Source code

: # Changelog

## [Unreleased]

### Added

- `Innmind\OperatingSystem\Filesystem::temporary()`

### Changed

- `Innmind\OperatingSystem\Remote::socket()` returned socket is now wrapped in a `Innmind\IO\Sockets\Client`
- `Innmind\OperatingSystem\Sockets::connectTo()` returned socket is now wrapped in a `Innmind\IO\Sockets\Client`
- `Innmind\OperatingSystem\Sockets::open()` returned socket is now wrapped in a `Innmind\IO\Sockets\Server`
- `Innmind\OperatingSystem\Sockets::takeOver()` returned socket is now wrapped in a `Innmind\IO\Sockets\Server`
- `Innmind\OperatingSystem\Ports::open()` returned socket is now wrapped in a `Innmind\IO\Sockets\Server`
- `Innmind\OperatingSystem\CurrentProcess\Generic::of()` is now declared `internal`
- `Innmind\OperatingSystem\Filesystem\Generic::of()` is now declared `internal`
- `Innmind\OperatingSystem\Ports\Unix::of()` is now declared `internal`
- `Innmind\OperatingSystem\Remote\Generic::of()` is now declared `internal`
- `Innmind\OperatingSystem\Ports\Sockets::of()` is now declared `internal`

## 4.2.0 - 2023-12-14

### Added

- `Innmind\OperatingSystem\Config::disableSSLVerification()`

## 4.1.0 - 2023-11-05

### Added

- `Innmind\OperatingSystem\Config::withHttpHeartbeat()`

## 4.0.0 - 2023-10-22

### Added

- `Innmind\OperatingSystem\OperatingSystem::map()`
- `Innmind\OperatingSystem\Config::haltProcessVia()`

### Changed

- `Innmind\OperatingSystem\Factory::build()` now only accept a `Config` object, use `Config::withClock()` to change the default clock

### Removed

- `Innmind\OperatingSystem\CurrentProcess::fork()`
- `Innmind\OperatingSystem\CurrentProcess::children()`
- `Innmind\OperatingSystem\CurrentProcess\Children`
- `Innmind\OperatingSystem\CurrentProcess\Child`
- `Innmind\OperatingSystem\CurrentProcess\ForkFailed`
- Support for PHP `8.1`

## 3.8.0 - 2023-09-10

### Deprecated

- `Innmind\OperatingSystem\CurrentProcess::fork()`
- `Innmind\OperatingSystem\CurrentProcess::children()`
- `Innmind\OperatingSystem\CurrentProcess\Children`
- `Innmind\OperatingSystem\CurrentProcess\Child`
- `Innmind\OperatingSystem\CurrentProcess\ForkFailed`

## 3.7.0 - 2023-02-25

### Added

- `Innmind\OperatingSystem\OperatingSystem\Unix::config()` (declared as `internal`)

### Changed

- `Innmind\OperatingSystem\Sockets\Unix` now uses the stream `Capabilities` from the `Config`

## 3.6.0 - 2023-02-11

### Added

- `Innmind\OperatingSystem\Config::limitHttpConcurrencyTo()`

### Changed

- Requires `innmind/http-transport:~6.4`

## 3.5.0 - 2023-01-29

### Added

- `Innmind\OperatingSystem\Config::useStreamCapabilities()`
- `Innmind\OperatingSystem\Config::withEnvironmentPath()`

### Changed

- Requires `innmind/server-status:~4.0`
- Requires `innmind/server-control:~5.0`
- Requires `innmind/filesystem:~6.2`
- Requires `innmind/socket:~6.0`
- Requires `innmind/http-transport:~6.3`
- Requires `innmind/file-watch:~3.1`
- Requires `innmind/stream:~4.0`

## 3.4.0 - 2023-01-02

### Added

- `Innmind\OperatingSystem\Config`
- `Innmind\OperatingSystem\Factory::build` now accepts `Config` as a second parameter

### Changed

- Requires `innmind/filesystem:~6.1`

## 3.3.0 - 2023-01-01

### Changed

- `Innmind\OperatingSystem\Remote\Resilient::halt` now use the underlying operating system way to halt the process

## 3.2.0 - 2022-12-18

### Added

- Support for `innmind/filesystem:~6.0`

- What you need to do -
The entries above need to be transcribed with no differences at all.

- Your solution -
Source code

: # Changelog

## [Unreleased]

### Added

- `Innmind\OperatingSystem\Filesystem::temporary()`

### Changed

- `Innmind\OperatingSystem\Remote::socket()` returned socket is now wrapped in a `Innmind\IO\Sockets\Client`
- `Innmind\OperatingSystem\Sockets::connectTo()` returned socket is now wrapped in a `Innmind\IO\Sockets\Client`
- `Innmind\OperatingSystem\Sockets::open()` returned socket is now wrapped in a `Innmind\IO\Sockets\Server`
- `Innmind\OperatingSystem\Sockets::takeOver()` returned socket is now wrapped in a `Innmind\IO\Sockets\Server`
- `Innmind\OperatingSystem\Ports::open()` returned socket is now wrapped in a `Innmind\IO\Sockets\Server`
- `Innmind\OperatingSystem\CurrentProcess\Generic::of()` is now declared `internal`
- `Innmind\OperatingSystem\Filesystem\Generic::of()` is now declared `internal`
- `Innmind\OperatingSystem\Ports\Unix::of()` is now declared `internal`
- `Innmind\OperatingSystem\Remote\Generic::of()` is now declared `internal`
- `Innmind\OperatingSystem\Ports\Sockets::of()` is now declared `internal`

## 4.2.0 - 2023-12-14

### Added

- `Innmind\OperatingSystem\Config::disableSSLVerification()`

## 4.1.0 - 2023-11-05

### Added

- `Innmind\OperatingSystem\Config::withHttpHeartbeat()`

## 4.0.0 - 2023-10-22

### Added

- `Innmind\OperatingSystem\OperatingSystem::map()`
- `Innmind\OperatingSystem\Config::haltProcessVia()`

### Changed

- `Innmind\OperatingSystem\Factory::build()` now only accept a `Config` object, use `Config::withClock()` to change the default clock

### Removed

- `Innmind\OperatingSystem\CurrentProcess::fork()`
- `Innmind\OperatingSystem\CurrentProcess::children()`
- `Innmind\OperatingSystem\CurrentProcess\Children`
- `Innmind\OperatingSystem\CurrentProcess\Child`
- `Innmind\OperatingSystem\CurrentProcess\ForkFailed`
- Support for PHP `8.1`

## 3.8.0 - 2023-09-10

### Deprecated

- `Innmind\OperatingSystem\CurrentProcess::fork()`
- `Innmind\OperatingSystem\CurrentProcess::children()`
- `Innmind\OperatingSystem\CurrentProcess\Children`
- `Innmind\OperatingSystem\CurrentProcess\Child`
- `Innmind\OperatingSystem\CurrentProcess\ForkFailed`

## 3.7.0 - 2023-02-25

### Added

- `Innmind\OperatingSystem\OperatingSystem\Unix::config()` (declared as `internal`)

### Changed

- `Innmind\OperatingSystem\Sockets\Unix` now uses the stream `Capabilities` from the `Config`

## 3.6.0 - 2023-02-11

### Added

- `Innmind\OperatingSystem\Config::limitHttpConcurrencyTo()`

### Changed

- Requires `innmind/http-transport:~6.4`

## 3.5.0 - 2023-01-29

### Added

- `Innmind\OperatingSystem\Config::useStreamCapabilities()`
- `Innmind\OperatingSystem\Config::withEnvironmentPath()`

### Changed

- Requires `innmind/server-status:~4.0`
- Requires `innmind/server-control:~5.0`
- Requires `innmind/filesystem:~6.2`
- Requires `innmind/socket:~6.0`
- Requires `innmind/http-transport:~6.3`
- Requires `innmind/file-watch:~3.1`
- Requires `innmind/stream:~4.0`

## 3.4.0 - 2023-01-02

### Added

- `Innmind\OperatingSystem\Config`
- `Innmind\OperatingSystem\Factory::build` now accepts `Config` as a second parameter

### Changed

- Requires `innmind/filesystem:~6.1`

## 3.3.0 - 2023-01-01

### Changed

- `Innmind\OperatingSystem\Remote\Resilient::halt` now use the underlying operating system way to halt the process

## 3.2.0 - 2022-12-18

### Added

- Support for `innmind/filesystem:~6.0`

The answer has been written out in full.